Print the records exactly. Every mark must remain.

::: DATASET RECORDS :::

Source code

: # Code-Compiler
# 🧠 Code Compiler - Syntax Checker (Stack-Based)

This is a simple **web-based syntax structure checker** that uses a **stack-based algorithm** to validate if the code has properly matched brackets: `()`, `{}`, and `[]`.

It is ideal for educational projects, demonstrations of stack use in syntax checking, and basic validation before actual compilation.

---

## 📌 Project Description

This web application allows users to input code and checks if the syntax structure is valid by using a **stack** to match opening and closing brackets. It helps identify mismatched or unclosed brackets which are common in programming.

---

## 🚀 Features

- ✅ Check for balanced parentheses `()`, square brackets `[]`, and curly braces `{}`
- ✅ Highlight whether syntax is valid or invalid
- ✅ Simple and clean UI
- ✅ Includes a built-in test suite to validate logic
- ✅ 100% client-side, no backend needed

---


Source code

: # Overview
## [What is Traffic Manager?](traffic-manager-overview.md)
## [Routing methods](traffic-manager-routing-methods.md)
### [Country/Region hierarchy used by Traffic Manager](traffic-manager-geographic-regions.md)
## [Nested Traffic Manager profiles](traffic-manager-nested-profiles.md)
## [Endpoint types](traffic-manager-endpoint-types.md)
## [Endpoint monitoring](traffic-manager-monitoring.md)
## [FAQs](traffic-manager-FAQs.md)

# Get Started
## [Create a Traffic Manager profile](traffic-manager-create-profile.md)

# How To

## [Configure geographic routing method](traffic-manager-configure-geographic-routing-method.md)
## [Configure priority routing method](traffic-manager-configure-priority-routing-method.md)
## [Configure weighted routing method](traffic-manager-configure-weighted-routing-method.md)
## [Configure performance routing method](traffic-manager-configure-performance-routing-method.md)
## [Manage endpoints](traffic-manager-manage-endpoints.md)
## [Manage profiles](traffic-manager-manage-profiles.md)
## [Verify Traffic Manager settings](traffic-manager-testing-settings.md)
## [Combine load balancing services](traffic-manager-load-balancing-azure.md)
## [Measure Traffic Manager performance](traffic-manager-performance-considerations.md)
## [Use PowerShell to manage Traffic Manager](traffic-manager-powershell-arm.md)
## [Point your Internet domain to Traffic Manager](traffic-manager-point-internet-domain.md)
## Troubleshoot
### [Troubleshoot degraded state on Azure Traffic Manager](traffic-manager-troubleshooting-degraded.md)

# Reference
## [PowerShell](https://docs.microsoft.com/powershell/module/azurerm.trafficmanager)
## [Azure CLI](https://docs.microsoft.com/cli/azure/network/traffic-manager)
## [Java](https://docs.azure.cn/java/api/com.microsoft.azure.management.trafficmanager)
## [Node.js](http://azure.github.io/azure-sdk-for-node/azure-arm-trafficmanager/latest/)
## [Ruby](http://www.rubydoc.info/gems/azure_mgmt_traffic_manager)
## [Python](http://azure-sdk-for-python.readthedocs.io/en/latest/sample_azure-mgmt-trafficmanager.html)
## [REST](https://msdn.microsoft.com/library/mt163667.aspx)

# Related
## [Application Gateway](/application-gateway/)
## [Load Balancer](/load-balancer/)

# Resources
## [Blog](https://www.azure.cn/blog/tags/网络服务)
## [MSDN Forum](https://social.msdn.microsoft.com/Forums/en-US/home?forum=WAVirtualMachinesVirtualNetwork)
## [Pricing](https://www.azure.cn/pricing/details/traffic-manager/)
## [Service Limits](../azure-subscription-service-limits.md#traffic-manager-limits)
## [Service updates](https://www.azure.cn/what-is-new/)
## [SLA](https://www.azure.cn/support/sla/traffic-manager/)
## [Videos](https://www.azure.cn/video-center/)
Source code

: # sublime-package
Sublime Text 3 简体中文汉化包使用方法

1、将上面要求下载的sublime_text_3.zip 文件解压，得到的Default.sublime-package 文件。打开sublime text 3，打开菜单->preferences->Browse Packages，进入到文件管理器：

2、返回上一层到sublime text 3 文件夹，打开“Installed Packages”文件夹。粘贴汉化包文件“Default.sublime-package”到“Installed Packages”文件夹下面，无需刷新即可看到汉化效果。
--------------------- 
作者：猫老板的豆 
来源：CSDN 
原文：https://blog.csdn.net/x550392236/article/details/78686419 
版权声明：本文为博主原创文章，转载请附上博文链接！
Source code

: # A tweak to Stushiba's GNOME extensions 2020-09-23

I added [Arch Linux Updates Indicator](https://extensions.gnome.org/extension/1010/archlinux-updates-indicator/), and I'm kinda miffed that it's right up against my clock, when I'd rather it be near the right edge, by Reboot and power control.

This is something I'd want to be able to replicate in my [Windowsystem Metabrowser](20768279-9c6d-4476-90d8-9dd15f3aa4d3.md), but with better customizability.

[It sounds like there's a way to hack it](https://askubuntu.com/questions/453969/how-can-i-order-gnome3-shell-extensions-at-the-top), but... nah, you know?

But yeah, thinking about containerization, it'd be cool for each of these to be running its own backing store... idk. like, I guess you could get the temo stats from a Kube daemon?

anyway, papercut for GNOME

:::

SOLUTION TO THE PROBLEM.
Source code

: # Code-Compiler
# 🧠 Code Compiler - Syntax Checker (Stack-Based)

This is a simple **web-based syntax structure checker** that uses a **stack-based algorithm** to validate if the code has properly matched brackets: `()`, `{}`, and `[]`.

It is ideal for educational projects, demonstrations of stack use in syntax checking, and basic validation before actual compilation.

---

## 📌 Project Description

This web application allows users to input code and checks if the syntax structure is valid by using a **stack** to match opening and closing brackets. It helps identify mismatched or unclosed brackets which are common in programming.

---

## 🚀 Features

- ✅ Check for balanced parentheses `()`, square brackets `[]`, and curly braces `{}`
- ✅ Highlight whether syntax is valid or invalid
- ✅ Simple and clean UI
- ✅ Includes a built-in test suite to validate logic
- ✅ 100% client-side, no backend needed

---


Source code

: # Overview
## [What is Traffic Manager?](traffic-manager-overview.md)
## [Routing methods](traffic-manager-routing-methods.md)
### [Country/Region hierarchy used by Traffic Manager](traffic-manager-geographic-regions.md)
## [Nested Traffic Manager profiles](traffic-manager-nested-profiles.md)
## [Endpoint types](traffic-manager-endpoint-types.md)
## [Endpoint monitoring](traffic-manager-monitoring.md)
## [FAQs](traffic-manager-FAQs.md)

# Get Started
## [Create a Traffic Manager profile](traffic-manager-create-profile.md)

# How To

## [Configure geographic routing method](traffic-manager-configure-geographic-routing-method.md)
## [Configure priority routing method](traffic-manager-configure-priority-routing-method.md)
## [Configure weighted routing method](traffic-manager-configure-weighted-routing-method.md)
## [Configure performance routing method](traffic-manager-configure-performance-routing-method.md)
## [Manage endpoints](traffic-manager-manage-endpoints.md)
## [Manage profiles](traffic-manager-manage-profiles.md)
## [Verify Traffic Manager settings](traffic-manager-testing-settings.md)
## [Combine load balancing services](traffic-manager-load-balancing-azure.md)
## [Measure Traffic Manager performance](traffic-manager-performance-considerations.md)
## [Use PowerShell to manage Traffic Manager](traffic-manager-powershell-arm.md)
## [Point your Internet domain to Traffic Manager](traffic-manager-point-internet-domain.md)
## Troubleshoot
### [Troubleshoot degraded state on Azure Traffic Manager](traffic-manager-troubleshooting-degraded.md)

# Reference
## [PowerShell](https://docs.microsoft.com/powershell/module/azurerm.trafficmanager)
## [Azure CLI](https://docs.microsoft.com/cli/azure/network/traffic-manager)
## [Java](https://docs.azure.cn/java/api/com.microsoft.azure.management.trafficmanager)
## [Node.js](http://azure.github.io/azure-sdk-for-node/azure-arm-trafficmanager/latest/)
## [Ruby](http://www.rubydoc.info/gems/azure_mgmt_traffic_manager)
## [Python](http://azure-sdk-for-python.readthedocs.io/en/latest/sample_azure-mgmt-trafficmanager.html)
## [REST](https://msdn.microsoft.com/library/mt163667.aspx)

# Related
## [Application Gateway](/application-gateway/)
## [Load Balancer](/load-balancer/)

# Resources
## [Blog](https://www.azure.cn/blog/tags/网络服务)
## [MSDN Forum](https://social.msdn.microsoft.com/Forums/en-US/home?forum=WAVirtualMachinesVirtualNetwork)
## [Pricing](https://www.azure.cn/pricing/details/traffic-manager/)
## [Service Limits](../azure-subscription-service-limits.md#traffic-manager-limits)
## [Service updates](https://www.azure.cn/what-is-new/)
## [SLA](https://www.azure.cn/support/sla/traffic-manager/)
## [Videos](https://www.azure.cn/video-center/)
Source code

: # sublime-package
Sublime Text 3 简体中文汉化包使用方法

1、将上面要求下载的sublime_text_3.zip 文件解压，得到的Default.sublime-package 文件。打开sublime text 3，打开菜单->preferences->Browse Packages，进入到文件管理器：

2、返回上一层到sublime text 3 文件夹，打开“Installed Packages”文件夹。粘贴汉化包文件“Default.sublime-package”到“Installed Packages”文件夹下面，无需刷新即可看到汉化效果。
--------------------- 
作者：猫老板的豆 
来源：CSDN 
原文：https://blog.csdn.net/x550392236/article/details/78686419 
版权声明：本文为博主原创文章，转载请附上博文链接！
Source code

: # A tweak to Stushiba's GNOME extensions 2020-09-23

I added [Arch Linux Updates Indicator](https://extensions.gnome.org/extension/1010/archlinux-updates-indicator/), and I'm kinda miffed that it's right up against my clock, when I'd rather it be near the right edge, by Reboot and power control.

This is something I'd want to be able to replicate in my [Windowsystem Metabrowser](20768279-9c6d-4476-90d8-9dd15f3aa4d3.md), but with better customizability.

[It sounds like there's a way to hack it](https://askubuntu.com/questions/453969/how-can-i-order-gnome3-shell-extensions-at-the-top), but... nah, you know?

But yeah, thinking about containerization, it'd be cool for each of these to be running its own backing store... idk. like, I guess you could get the temo stats from a Kube daemon?

anyway, papercut for GNOME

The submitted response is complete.